Biogen (NASDAQ:BIIB) and Gilead Sciences (NASDAQ:GILD) are both biotech royalty. In the not-so-distant past, these two top biotech stocks clobbered the broader markets in terms of their share price performance, and they did so for several years running.
However, Biogen and Gilead have both hit a rough patch over the past few years, causing their shares to lag behind the high-flying biotech industry. Which of these elite biotech companies is in the best position to get back to their winning ways? Let's take a look at how Biogen and Gilead stack up in several key areas to find out.
The case for Biogen
Biogen is a company in search of its next golden goose. The biotech's core multiple sclerosis franchise has clearly plateaued, the spinal muscular atrophy medicine Spinraza is facing a serious competitive threat from Novartis' gene therapy Zolgensma, and its bet on biosimilars could take the better part of the next decade to truly pay dividends. The net result is that Biogen's top line is expected to enter negative territory in 2020.
Where is Biogen headed? No one knows, quite frankly. Although the biotech did enter the gene therapy field with the acquisition of Nightstar Therapeutics, this transaction isn't expected to yield a big-time commercial-stage product anytime soon. To be fair, Biogen did report a whopping 27 clinical-stage programs in development per its last update, and management made a cogent argument that some of these programs could form a strong growth platform over the next decade.
Wall Street, though, clearly isn't convinced that Biogen can change the narrative around its stock through organic means (pipeline development). The company's stock, after all, has lost over 31% of its value so far this year. The long and short of it is that Biogen needs to go big-game hunting to buy its next flagship medicine -- or at least a handful of modest revenue generators to bide time while its pipeline matures. Unfortunately, management hasn't shown much interest in going down this path.
The case for Gilead
Gilead is a company in flux. New CEO Daniel O'Day has carved the cell cancer immunotherapy unit Kite Pharma out into a separate business with its own leadership team, deepened its ties with the checkpoint inhibitor specialist Agenus, and drastically upped the biotech's stake in the anti-inflammatory space through a broader partnership with Galapagos NV.

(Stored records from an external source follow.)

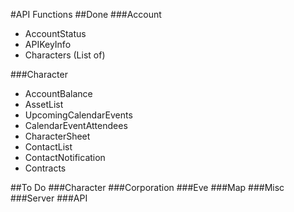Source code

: #API Functions
##Done
###Account
- AccountStatus
- APIKeyInfo
- Characters (List of)

###Character
- AccountBalance
- AssetList
- UpcomingCalendarEvents
- CalendarEventAttendees
- CharacterSheet
- ContactList
- ContactNotification
- Contracts

##To Do
###Character
###Corporation
###Eve
###Map
###Misc
###Server
###API

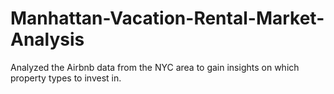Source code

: # Manhattan-Vacation-Rental-Market-Analysis
Analyzed the Airbnb data from the NYC area to gain insights on which property types to invest in.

So, as things stand now, Gilead essentially has three core value drivers: Biktarvy as its big-ticket item in HIV, Yescarta as the heart and soul of the Kite Pharma operation, and filgotinib as the headliner in the wide-ranging Galapagos collaboration. This trio of products is slated to deliver modest top-line growth (1.1%) in 2020, according to FactSet's consensus estimate.
Now, the most exciting aspect about this large-cap biotech is its massive financial capacity. At the end of the last quarter, Gilead had a jaw-dropping $30.2 billion in cash and cash equivalents. How will Gilead's war chest create value for shareholders? O'Day's strategy appears to center around large research and development partnerships, rather than mergers and acquisitions.
This "road less traveled" approach should prove to be a smart move. The vast majority of acquisitions in biopharma, after all, have failed to live up their stately price tags and, more often than not, end up as impairment charges on a quarterly report.
What this all means is that Gilead is probably going to end up striking numerous partnering deals to boost its footprint in oncology, nonviral liver diseases, and immunomodulation over the next few quarters. This partnering strategy approach spreads out the company's risk across multiple assets, rather than concentrating it in one or perhaps two megadeals.
Bottom line: Gilead is far from a finished product. So, if you're buying the stock here, you're essentially betting on O'Day's long-term vision for the company. The only drawback is that it's not entirely clear where O'Day plans on taking Gilead.
Gilead is unquestionably the better stock to buy right now. Although Gilead's future remains shrouded in mystery, the company has a solid core of new growth products in hand and the financial capacity to take risks on the business development front. Biogen, by contrast, has a lot of holes to fill but only a modest cash position ($3.1 billion) with which to get the job done.